Утром встала, забежала быстренько в ванную — сделала вид, что умылась, и пошла на кухню. А там бабушка сидит на той самой табуретке и с загадочным, но суровым видом меня спрашивает:
— Тебе чаю с сахаром?
— Да. И с лимоном.
Она поднимается с табуретки, подходит к буфету… Вдруг поворачивается ко мне и говорит:
— Э‑э, нет. Придется сегодня без чая обойтись, чашек‑то нет.
— Как это нет? Вон же синие стоят.
— Так те чашки заняты, я в них крупу замочила.
— Как же я без чая, бабуль? У меня без него ведь желудок болит. А вдруг я умру от гастрита желудка?!
Я так расстроилась, даже глаза вытаращила, чтоб не заплакать. И думаю, что умру теперь точно. И ведь ещё столько не сделала в жизни! От такого горя как плюхнусь на ту самую табуретку с приделанной скотчем ножкой…
Упала я так здорово, что еле поднялась. А меня ещё и отругали вдобавок страшно: за испорченный пол, за табуретку, за враньё…
Следующие два дня я и носа из дома не высовывала — линолеум оттирала. Потом Верке ролики вернула со словами:
— Ну их, Вер, дурацкие ролики. Они в первые тридцать минут сломались, а я из‑за них два дня под домашним арестом полы драила.
Верка от смеха чуть со стула не свалилась.
— Чего смеёшься, как ненормальная? — обиделась я.
— Да я с мамой поспорила, на какой минуте ты их сломаешь.
— И кто же выиграл? — всё ещё обиженно спрашиваю я.
— Обе! — смеётся Верка. Мы обе спорили, что в первые же тридцать минут.
Тут уж и я расхохоталась.
— Только, Вер, ты мне больше ничего не давай, даже если я на коленях просить буду, ладно? — попросила я, отсмеявшись.
Однако всего через неделю я упросила подругу дать мне свой новый плеер. Плеер прожил долгих четыре дня…
Анна Анакина, г. Новосибирск
Мука́
— Вовка! — чуть не вываливаясь от гнева из окна второго этажа длинного, в четыре подъезда, двухэтажного дома, кричала полная симпатичная женщина. — Что ты тут ещё делаешь?! Я когда тебя в магазин отправила?!
— Щас, — не оборачиваясь, отозвался мальчик лет двенадцати, ремонтировавший велосипед пятилетнему Серёжке из соседнего подъезда. Рядом на лавке сидела баба Мотя, всезнающая и вездесущая.
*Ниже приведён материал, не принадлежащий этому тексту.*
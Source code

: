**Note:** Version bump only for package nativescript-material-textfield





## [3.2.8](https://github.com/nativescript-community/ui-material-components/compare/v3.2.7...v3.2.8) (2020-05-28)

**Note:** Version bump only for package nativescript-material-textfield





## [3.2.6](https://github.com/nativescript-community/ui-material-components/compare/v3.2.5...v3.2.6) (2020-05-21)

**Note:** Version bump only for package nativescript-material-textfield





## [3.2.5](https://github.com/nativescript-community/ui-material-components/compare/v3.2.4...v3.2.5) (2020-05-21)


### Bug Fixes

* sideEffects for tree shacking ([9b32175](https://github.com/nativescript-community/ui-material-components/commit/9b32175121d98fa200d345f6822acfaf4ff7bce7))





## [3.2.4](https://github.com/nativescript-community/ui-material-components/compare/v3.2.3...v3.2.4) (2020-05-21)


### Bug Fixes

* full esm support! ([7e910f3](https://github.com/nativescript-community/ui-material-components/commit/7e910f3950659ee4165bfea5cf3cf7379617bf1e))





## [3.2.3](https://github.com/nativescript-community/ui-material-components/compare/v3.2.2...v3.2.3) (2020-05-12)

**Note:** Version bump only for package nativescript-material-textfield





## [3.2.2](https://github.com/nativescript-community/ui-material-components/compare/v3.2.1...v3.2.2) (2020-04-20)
Вдоль невысокой оградки за лавкой стоял Вовкин велосипед.
— Кому сказала? Быстро в магазин! — не унималась женщина. Вовка, схватив свой велик, перекинул ногу через седло и, заметив, что мать исчезла в окне, вернулся в первоначальное положение. Уложив аккуратно свой на землю, чтоб не задеть звонок, он вновь занялся велосипедом Серёжки. Тот с нетерпением стоял рядом и крутил попой, согнувшись и упёршись руками о колени.